Collection entries
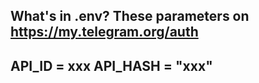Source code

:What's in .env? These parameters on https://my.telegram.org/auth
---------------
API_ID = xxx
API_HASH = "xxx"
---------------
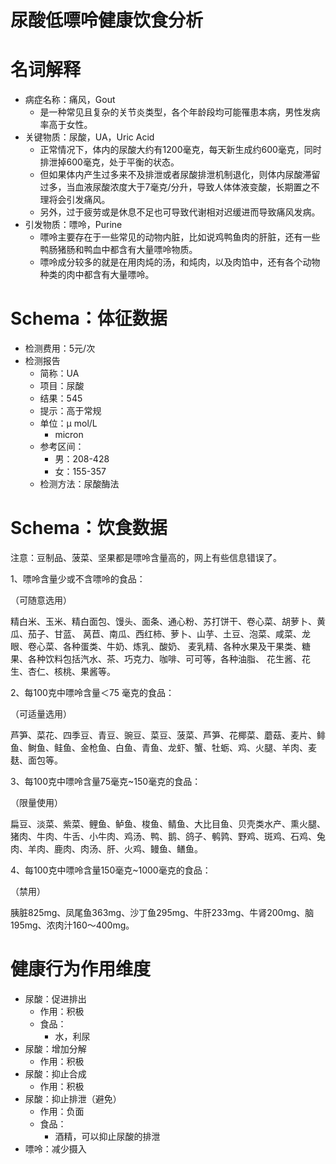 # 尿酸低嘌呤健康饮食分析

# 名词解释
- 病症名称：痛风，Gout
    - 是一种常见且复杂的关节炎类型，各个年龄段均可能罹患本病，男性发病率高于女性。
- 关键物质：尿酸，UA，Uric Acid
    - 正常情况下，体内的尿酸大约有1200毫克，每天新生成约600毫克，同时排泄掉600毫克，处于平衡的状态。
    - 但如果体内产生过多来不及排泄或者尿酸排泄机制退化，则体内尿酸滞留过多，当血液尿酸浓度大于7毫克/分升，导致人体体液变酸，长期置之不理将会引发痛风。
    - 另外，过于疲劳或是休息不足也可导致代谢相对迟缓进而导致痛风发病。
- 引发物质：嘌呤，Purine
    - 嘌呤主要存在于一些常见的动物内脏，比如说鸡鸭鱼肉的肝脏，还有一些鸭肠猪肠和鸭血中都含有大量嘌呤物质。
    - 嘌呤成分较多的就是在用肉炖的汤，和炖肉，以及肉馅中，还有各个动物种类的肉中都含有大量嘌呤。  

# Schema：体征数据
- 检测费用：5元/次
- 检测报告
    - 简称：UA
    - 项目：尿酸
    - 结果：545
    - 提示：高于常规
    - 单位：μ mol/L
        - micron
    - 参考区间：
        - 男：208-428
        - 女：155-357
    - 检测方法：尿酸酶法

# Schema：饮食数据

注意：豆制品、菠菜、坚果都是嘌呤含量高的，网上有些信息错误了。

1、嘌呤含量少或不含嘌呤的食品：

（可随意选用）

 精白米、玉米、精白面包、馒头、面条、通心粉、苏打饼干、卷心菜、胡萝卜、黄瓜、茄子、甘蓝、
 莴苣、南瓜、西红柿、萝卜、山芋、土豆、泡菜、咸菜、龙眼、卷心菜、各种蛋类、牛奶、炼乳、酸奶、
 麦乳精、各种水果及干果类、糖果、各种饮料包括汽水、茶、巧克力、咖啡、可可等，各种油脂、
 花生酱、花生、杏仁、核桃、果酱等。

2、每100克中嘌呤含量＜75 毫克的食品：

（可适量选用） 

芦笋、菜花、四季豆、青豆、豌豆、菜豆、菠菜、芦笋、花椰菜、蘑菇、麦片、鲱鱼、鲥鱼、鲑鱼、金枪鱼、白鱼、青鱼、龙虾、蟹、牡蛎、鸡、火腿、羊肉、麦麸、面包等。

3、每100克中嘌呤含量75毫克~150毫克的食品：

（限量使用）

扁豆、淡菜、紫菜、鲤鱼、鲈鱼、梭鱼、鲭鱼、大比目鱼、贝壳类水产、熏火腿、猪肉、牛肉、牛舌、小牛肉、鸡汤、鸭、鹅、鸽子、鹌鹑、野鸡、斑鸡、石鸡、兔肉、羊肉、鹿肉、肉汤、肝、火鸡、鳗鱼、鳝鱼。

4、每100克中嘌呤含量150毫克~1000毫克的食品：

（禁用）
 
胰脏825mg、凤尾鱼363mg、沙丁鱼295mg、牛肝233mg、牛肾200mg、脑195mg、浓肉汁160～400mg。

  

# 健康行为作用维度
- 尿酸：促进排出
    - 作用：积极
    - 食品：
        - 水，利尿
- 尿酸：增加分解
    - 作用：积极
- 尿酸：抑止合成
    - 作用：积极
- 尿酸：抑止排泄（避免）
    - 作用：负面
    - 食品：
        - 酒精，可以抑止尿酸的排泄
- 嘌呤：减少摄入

**Aim of the task:** The answer must be an exact copy of every record above, minus the pictures.

**Task result:**
Source code

:What's in .env? These parameters on https://my.telegram.org/auth
---------------
API_ID = xxx
API_HASH = "xxx"
---------------
 # 尿酸低嘌呤健康饮食分析

# 名词解释
- 病症名称：痛风，Gout
    - 是一种常见且复杂的关节炎类型，各个年龄段均可能罹患本病，男性发病率高于女性。
- 关键物质：尿酸，UA，Uric Acid
    - 正常情况下，体内的尿酸大约有1200毫克，每天新生成约600毫克，同时排泄掉600毫克，处于平衡的状态。
    - 但如果体内产生过多来不及排泄或者尿酸排泄机制退化，则体内尿酸滞留过多，当血液尿酸浓度大于7毫克/分升，导致人体体液变酸，长期置之不理将会引发痛风。
    - 另外，过于疲劳或是休息不足也可导致代谢相对迟缓进而导致痛风发病。
- 引发物质：嘌呤，Purine
    - 嘌呤主要存在于一些常见的动物内脏，比如说鸡鸭鱼肉的肝脏，还有一些鸭肠猪肠和鸭血中都含有大量嘌呤物质。
    - 嘌呤成分较多的就是在用肉炖的汤，和炖肉，以及肉馅中，还有各个动物种类的肉中都含有大量嘌呤。  

# Schema：体征数据
- 检测费用：5元/次
- 检测报告
    - 简称：UA
    - 项目：尿酸
    - 结果：545
    - 提示：高于常规
    - 单位：μ mol/L
        - micron
    - 参考区间：
        - 男：208-428
        - 女：155-357
    - 检测方法：尿酸酶法

# Schema：饮食数据

注意：豆制品、菠菜、坚果都是嘌呤含量高的，网上有些信息错误了。

1、嘌呤含量少或不含嘌呤的食品：

（可随意选用）

 精白米、玉米、精白面包、馒头、面条、通心粉、苏打饼干、卷心菜、胡萝卜、黄瓜、茄子、甘蓝、
 莴苣、南瓜、西红柿、萝卜、山芋、土豆、泡菜、咸菜、龙眼、卷心菜、各种蛋类、牛奶、炼乳、酸奶、
 麦乳精、各种水果及干果类、糖果、各种饮料包括汽水、茶、巧克力、咖啡、可可等，各种油脂、
 花生酱、花生、杏仁、核桃、果酱等。

2、每100克中嘌呤含量＜75 毫克的食品：

（可适量选用） 

芦笋、菜花、四季豆、青豆、豌豆、菜豆、菠菜、芦笋、花椰菜、蘑菇、麦片、鲱鱼、鲥鱼、鲑鱼、金枪鱼、白鱼、青鱼、龙虾、蟹、牡蛎、鸡、火腿、羊肉、麦麸、面包等。

3、每100克中嘌呤含量75毫克~150毫克的食品：

（限量使用）

扁豆、淡菜、紫菜、鲤鱼、鲈鱼、梭鱼、鲭鱼、大比目鱼、贝壳类水产、熏火腿、猪肉、牛肉、牛舌、小牛肉、鸡汤、鸭、鹅、鸽子、鹌鹑、野鸡、斑鸡、石鸡、兔肉、羊肉、鹿肉、肉汤、肝、火鸡、鳗鱼、鳝鱼。

4、每100克中嘌呤含量150毫克~1000毫克的食品：

（禁用）
 
胰脏825mg、凤尾鱼363mg、沙丁鱼295mg、牛肝233mg、牛肾200mg、脑195mg、浓肉汁160～400mg。

  

# 健康行为作用维度
- 尿酸：促进排出
    - 作用：积极
    - 食品：
        - 水，利尿
- 尿酸：增加分解
    - 作用：积极
- 尿酸：抑止合成
    - 作用：积极
- 尿酸：抑止排泄（避免）
    - 作用：负面
    - 食品：
        - 酒精，可以抑止尿酸的排泄
- 嘌呤：减少摄入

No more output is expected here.